1University of Modena and Reggio Emilia, Unit of Endocrinology, Department of Biomedical, Metabolic and Neural Sciences, Modena, Italy; 2Azienda Ospedaliero-Universitaria of Modena, Unit of Endocrinology, Department of Medical Specialties, Modena, Italy; 3University of Modena and Reggio Emilia, Center for Genomic Research, Modena, Italy; 4Azienda USL Modena, Department of Laboratory Medicine and Anatomy Pathology, Modena, Italy


Introduction: Despite normal thyroid-stimulating hormone serum levels, up to 60% of hypothyroid patients are dissatisfied with the treatment. Animal studies suggest that the persistence of symptoms may derive from peripheral hypothyroidism. Combination treatment with levothyroxine and liothyronine is a theoretically plausible solution but its efficacy is still questionable.

Aim: To evaluate the effects of personalized twice-daily combination therapy on peripheral tissues and quality of life in thyroidectomized patients, considering also the influence of genetic variants of DIO2 and MCT10.

Methods: Double-blind, randomized, placebo-controlled study in which 141 thyroidectomized subjects, with serum thyroglobulin<0.2 ng/ml and negative anti-thyroglobulin antibodies, with TSH within the normal range, were randomized to study (levothyroxine+liothyronine in the morning and liothyronine in the evening; n=70) or placebo group (levothyroxine + placebo in the morning and placebo in the evening; n=71). Pituitary-thyroid axis compensation was assessed after 6, 12 and 24 weeks. Clinical parameters, quality of life (evaluated with ThyPro-39 questionnaire), tissue markers (sex hormone binding globulin, serum lipids, bone metabolism markers) were evaluated at 12 and 24 weeks. DIO2 and MCT10 single nucleotide polymorphisms were genotyped.

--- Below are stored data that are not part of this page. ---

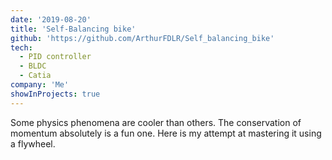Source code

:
 ```yaml
---
date: '2019-08-20'
title: 'Self-Balancing bike'
github: 'https://github.com/ArthurFDLR/Self_balancing_bike'
tech:
  - PID controller
  - BLDC
  - Catia
company: 'Me'
showInProjects: true
---
```


Some physics phenomena are cooler than others. The conservation of momentum absolutely is a fun one. Here is my attempt at mastering it using a flywheel.

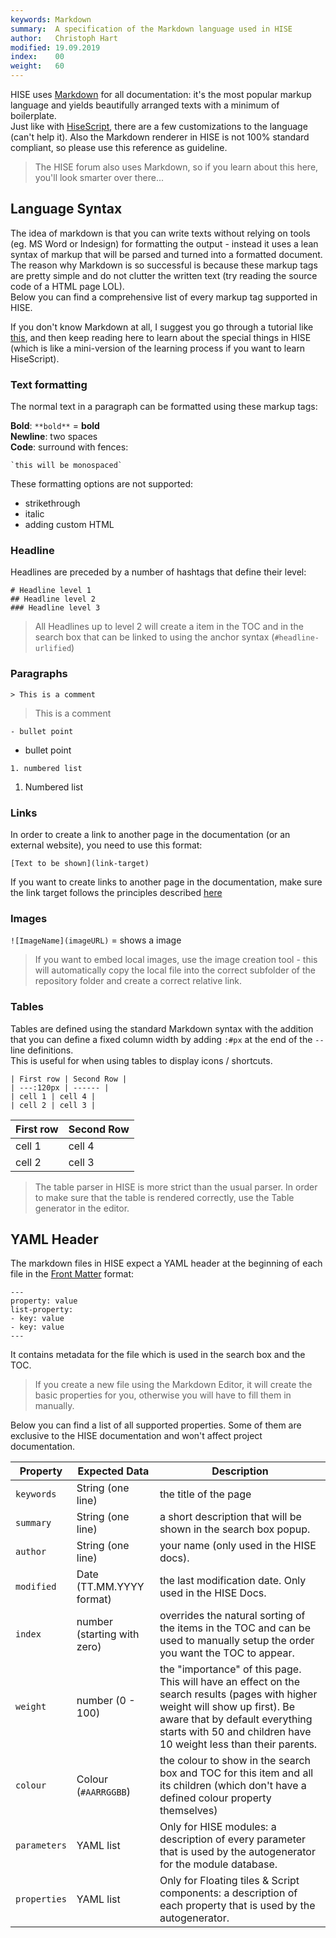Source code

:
 ```yaml
---
keywords: Markdown
summary:  A specification of the Markdown language used in HISE
author:   Christoph Hart
modified: 19.09.2019
index:    00
weight:   60
---
```



  
HISE uses [Markdown](https://www.markdownguide.org) for all documentation: it's the most popular markup language and yields beautifully arranged texts with a minimum of boilerplate.  
Just like with [HiseScript](/scripting/scripting-in-hise/javascript), there are a few customizations to the language (can't help it). Also the Markdown renderer in HISE is not 100% standard compliant, so please use this reference as guideline.

> The HISE forum also uses Markdown, so if you learn about this here, you'll look smarter over there...

## Language Syntax

The idea of markdown is that you can write texts without relying on tools (eg. MS Word or Indesign) for formatting the output - instead it uses a lean syntax of markup that will be parsed and turned into a formatted document. The reason why Markdown is so successful is because these markup tags are pretty simple and do not clutter the written text (try reading the source code of a HTML page LOL).  
Below you can find a comprehensive list of every markup tag supported in HISE.

If you don't know Markdown at all, I suggest you go through a tutorial like [this](https://www.markdowntutorial.com/), and then keep reading here to learn about the special things in HISE (which is like a mini-version of the learning process if you want to learn HiseScript).

### Text formatting

The normal text in a paragraph can be formatted using these markup tags:

**Bold**: `**bold**` = **bold**  
**Newline**: two spaces  
**Code**: surround with fences:

```
`this will be monospaced`
```  

These formatting options are not supported: 

- strikethrough
- italic
- adding custom HTML

### Headline

Headlines are preceded by a number of hashtags that define their level:

```
# Headline level 1
## Headline level 2
### Headline level 3
```

> All Headlines up to level 2 will create a item in the TOC and in the search box that can be linked to using the anchor syntax (`#headline-urlified`)

### Paragraphs

`> This is a comment`
> This is a comment  

`- bullet point`

- bullet point

`1. numbered list`
1. Numbered list

### Links

In order to create a link to another page in the documentation (or an external website), you need to use this format:

```
[Text to be shown](link-target)
```

If you want to create links to another page in the documentation, make sure the link target follows the principles described [here](#markdown-file-system)


### Images

`![ImageName](imageURL)` = shows a image

> If you want to embed local images, use the image creation tool - this will automatically copy the local file into the correct subfolder of the repository folder and create a correct relative link.


### Tables

Tables are defined using the standard Markdown syntax with the addition that you can define a fixed column width by adding `:#px` at the end of the `--` line definitions.  
This is useful for when using tables to display icons / shortcuts.


```
| First row | Second Row |
| ---:120px | ------ |
| cell 1 | cell 4 |
| cell 2 | cell 3 |
```

| First row | Second Row |
| ----- | ------ |
| cell 1 | cell 4 |
| cell 2 | cell 3 |




> The table parser in HISE is more strict than the usual parser. In order to make sure that the table is rendered correctly, use the Table generator in the editor.





## YAML Header

The markdown files in HISE expect a YAML header at the beginning of each file in the [Front Matter](https://jekyllrb.com/docs/front-matter/) format:

```
---
property: value
list-property:
- key: value
- key: value
---
```

It contains metadata for the file which is used in the search box and the TOC.

> If you create a new file using the Markdown Editor, it will create the basic properties for you, otherwise you will have to fill them in manually.

Below you can find a list of all supported properties. Some of them are exclusive to the HISE documentation and won't affect project documentation.



| Property | Expected Data | Description |
| -- | --- | --------- |
| `keywords` | String (one line) | the title of the page |
| `summary` | String (one line) | a short description that will be shown in the search box popup. |
| `author` | String (one line) | your name (only used in the HISE docs). |
| `modified` | Date (TT.MM.YYYY format) | the last modification date. Only used in the HISE Docs. |
| `index` | number (starting with zero) | overrides the natural sorting of the items in the TOC and can be used to manually setup the order you want the TOC to appear. |
| `weight` | number (0 - 100) | the "importance" of this page. This will have an effect on the search results (pages with higher weight will show up first). Be aware that by default everything starts with 50 and children have 10 weight less than their parents. |
| `colour` | Colour (`#AARRGGBB`) | the colour to show in the search box and TOC for this item and all its children (which don't have a defined colour property themselves) |
| `parameters` | YAML list | Only for HISE modules: a description of every parameter that is used by the autogenerator for the module database. |
| `properties` | YAML list | Only for Floating tiles & Script components: a description of each property that is used by the autogenerator. |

Results: At baseline, both groups had free triiodothyronine/thyroxine (fT3/fT4) ratio below the physiologic range, which normalized after 6 months only in the study group (0.32 ± 0.08 vs 0.26 ± 0.05, P<0.001). Combination treatment required greater dose adjustments (25% vs 54%, P<0.001), due to TSH reduction below the reference range, with no signs or symptoms of hyperthyroidism. After 6 months, the study group had improved emotionality, anxiety, depression, and overall impact of the disease on quality of life (P<0.05). However, no preference for combination therapy was recorded. Tissue markers of peripheral thyroid function and BMI did not change in either group. Genetic variants did not influence any of the analyzed outcomes.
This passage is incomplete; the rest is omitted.